Across the Spectrum - October 2008
Last week the US House of Representatives voted in favour of a USD700 billion bailout plan aimed at supporting the US financial system by removing tainted assets from bank balance sheets. Last Saturday leaders from the four biggest European economies stopped short of agreeing a similar package for European banks.
Hypo Real Estate, Germany's second-biggest commercial property lender, has been bailed out by the German government to the extent of 50 billion euro (USD68 billion). The German government has also given savers a commitment towards protecting their deposits and the UK, Spain and Portugal are expected to follow suit. This follows moves by the Irish, Danish and Greek governments to implement full protection for deposit holders. Sweden has substantially increased the level of protection and Austria has announced increased deposit protection but has yet to announce details.
BNP Paribas has confirmed it has agreed to buy 75% of Fortis's operations in Belgium and Luxembourg.
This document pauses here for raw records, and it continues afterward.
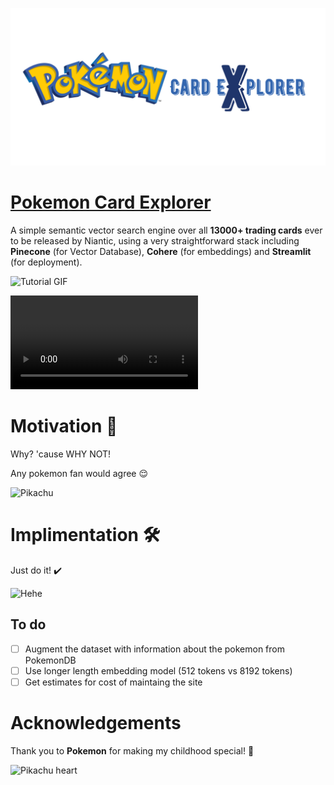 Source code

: ![Pokemon Trading Card](assets/banner.png)

# [Pokemon Card Explorer](https://pokemoncards.streamlit.app/)

A simple semantic vector search engine over all **13000+ trading cards** ever to be released by Niantic, using a very straightforward stack including **Pinecone** (for Vector Database), **Cohere** (for embeddings) and **Streamlit** (for deployment). 


![Tutorial GIF](assets/tutorial.gif)


![](https://github.com/bhavnicksm/pokemon-card-explorer/blob/main/assets/streamlit-app-2023-09-15-18-09-95.webm)

# Motivation 🤔

Why? 'cause WHY NOT!

Any pokemon fan would agree 😌

![Pikachu](https://media.giphy.com/media/xuXzcHMkuwvf2/giphy.gif)

# Implimentation 🛠️

Just do it! ✔️

![Hehe](https://media.giphy.com/media/3kzJvEciJa94SMW3hN/giphy.gif)

## To do

- [ ] Augment the dataset with information about the pokemon from PokemonDB
- [ ] Use longer length embedding model (512 tokens vs 8192 tokens)
- [ ] Get estimates for cost of maintaing the site

# Acknowledgements 

Thank you to **Pokemon** for making my childhood special! 💙

![Pikachu heart](https://media.giphy.com/media/X5jBK75e04uDS/giphy.gif)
In return, the governments of Belgium and Luxembourg will take a minority stake in BNP. The Icelandic government is reported to be agreeing measures for the country's banks to sell off some foreign assets in a bid to support its financial system. Iceland's currency has lost 20% against the dollar in the last week.
None of the banks, including the European Central Bank and Bank of England, have commented on potential rate hikes or cuts. But analysts believe the Bank of England, which meets this Thursday, will likely lower its rate below 5 percent. The ECB left its rate unchanged at 4.25 percent on Thursday, but opened the door to a rate cut.
The number of bank bailouts in Europe has caused stock markets to slide causing investors to seek the relative safety of government debt. European bonds have risen, sending the yield on the two-year note to the lowest level since March.
The euro declined to a 14 month low against the dollar at USD1.3598 and the weakest in two years versus the yen at 139.96. The yen was the best performer in September and the only currency to appreciate against the dollar.
Commodity markets have continued to slide and are heading for their biggest annual decline since 2001 as investors exit leveraged arrangements and slowing economic growth erodes demand for raw materials.
Crude oil for November delivery fell to USD89.96 a barrel on the New York Exchange. Prices declined 12% last week as reports showed US fuel demand for the previous four weeks was the lowest in seven years and that manufacturing had slowed in September at the fastest rate since 2001.
The information set out herein has been obtained from various public sources and is published by way of information only. The Spectrum IFA Group can accept no liability of any sort in relation there to and readers should obtain their own verification of any statement before making any decision which may have any financial or other impact.